(Saved data entries)
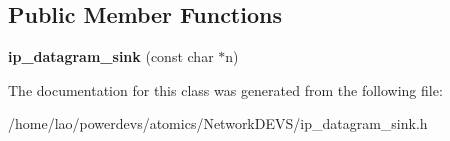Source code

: \subsection*{Public Member Functions}
\begin{DoxyCompactItemize}
\item 
{\bfseries ip\+\_\+datagram\+\_\+sink} (const char $\ast$n)\hypertarget{classip__datagram__sink_a660e2f26390312a94d8e4a2fbc0e4614}{}\label{classip__datagram__sink_a660e2f26390312a94d8e4a2fbc0e4614}

\end{DoxyCompactItemize}


The documentation for this class was generated from the following file\+:\begin{DoxyCompactItemize}
\item 
/home/lao/powerdevs/atomics/\+Network\+D\+E\+V\+S/ip\+\_\+datagram\+\_\+sink.\+h\end{DoxyCompactItemize}
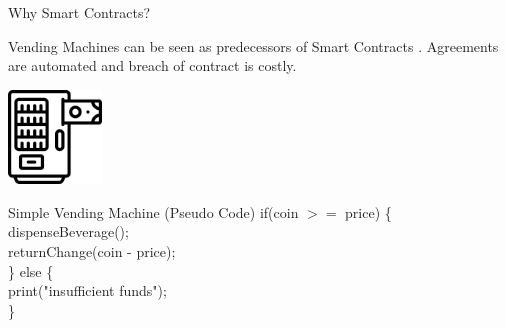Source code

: \documentclass[handout]{beamer}
\begin{document}
\begin{frame}{Why Smart Contracts?}

Vending Machines can be seen as predecessors of Smart Contracts \cite{NS:94,NS:97}. Agreements are automated and breach of contract is costly.

\vspace{0.5em}

\begin{minipage}{0.4\textwidth}
	\vspace{0.5em}
	\centering
	\includegraphics[width=2.5cm]{../assets/images/vendingmachine.png}
\end{minipage}
\begin{minipage}{0.55\textwidth}
	\begin{samplecode}{Simple Vending Machine (Pseudo Code)}
		if(coin $>=$ price) \{ \\
			\tab dispenseBeverage(); \\
			\tab returnChange(coin - price);\\
		\} else \{ \\
			\tab print("insufficient funds"); \\
		\}
	\end{samplecode}	
\end{minipage}



\end{frame}
\end{document}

◆ What you have to do: Apart from the pictures, write every entry out again exactly.

◆ Answer space:
Source code

: \subsection*{Public Member Functions}
\begin{DoxyCompactItemize}
\item 
{\bfseries ip\+\_\+datagram\+\_\+sink} (const char $\ast$n)\hypertarget{classip__datagram__sink_a660e2f26390312a94d8e4a2fbc0e4614}{}\label{classip__datagram__sink_a660e2f26390312a94d8e4a2fbc0e4614}

\end{DoxyCompactItemize}


The documentation for this class was generated from the following file\+:\begin{DoxyCompactItemize}
\item 
/home/lao/powerdevs/atomics/\+Network\+D\+E\+V\+S/ip\+\_\+datagram\+\_\+sink.\+h\end{DoxyCompactItemize}
Source code

: \documentclass[handout]{beamer}
\begin{document}
\begin{frame}{Why Smart Contracts?}

Vending Machines can be seen as predecessors of Smart Contracts \cite{NS:94,NS:97}. Agreements are automated and breach of contract is costly.

\vspace{0.5em}

\begin{minipage}{0.4\textwidth}
	\vspace{0.5em}
	\centering
	\includegraphics[width=2.5cm]{../assets/images/vendingmachine.png}
\end{minipage}
\begin{minipage}{0.55\textwidth}
	\begin{samplecode}{Simple Vending Machine (Pseudo Code)}
		if(coin $>=$ price) \{ \\
			\tab dispenseBeverage(); \\
			\tab returnChange(coin - price);\\
		\} else \{ \\
			\tab print("insufficient funds"); \\
		\}
	\end{samplecode}	
\end{minipage}



\end{frame}
\end{document}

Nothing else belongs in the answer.